Assignment. What is needed is a verbatim copy of every record below, with the pictures left out.

Record excerpts.
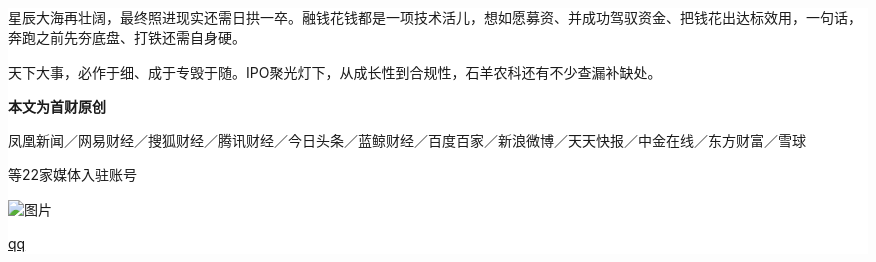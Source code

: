   


星辰大海再壮阔，最终照进现实还需日拱一卒。融钱花钱都是一项技术活儿，想如愿募资、并成功驾驭资金、把钱花出达标效用，一句话，奔跑之前先夯底盘、打铁还需自身硬。

  


天下大事，必作于细、成于专毁于随。IPO聚光灯下，从成长性到合规性，石羊农科还有不少查漏补缺处。

  


  


  


  


**本文为首财原创**

凤凰新闻／网易财经／搜狐财经／腾讯财经／今日头条／蓝鲸财经／百度百家／新浪微博／天天快报／中金在线／东方财富／雪球

等22家媒体入驻账号

![图片](https://inews.gtimg.com/om_bt/OqHjZqT1FuhDxIKibW9cdgQAogYaRnkXaW9CE4DI_9OrAAA/641)

[qq](https://new.qq.com/rain/a/20250213A07XRJ00)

Completed task.
Source code

:   


星辰大海再壮阔，最终照进现实还需日拱一卒。融钱花钱都是一项技术活儿，想如愿募资、并成功驾驭资金、把钱花出达标效用，一句话，奔跑之前先夯底盘、打铁还需自身硬。

  


天下大事，必作于细、成于专毁于随。IPO聚光灯下，从成长性到合规性，石羊农科还有不少查漏补缺处。

  


  


  


  


**本文为首财原创**

凤凰新闻／网易财经／搜狐财经／腾讯财经／今日头条／蓝鲸财经／百度百家／新浪微博／天天快报／中金在线／东方财富／雪球

等22家媒体入驻账号

![图片](https://inews.gtimg.com/om_bt/OqHjZqT1FuhDxIKibW9cdgQAogYaRnkXaW9CE4DI_9OrAAA/641)

[qq](https://new.qq.com/rain/a/20250213A07XRJ00)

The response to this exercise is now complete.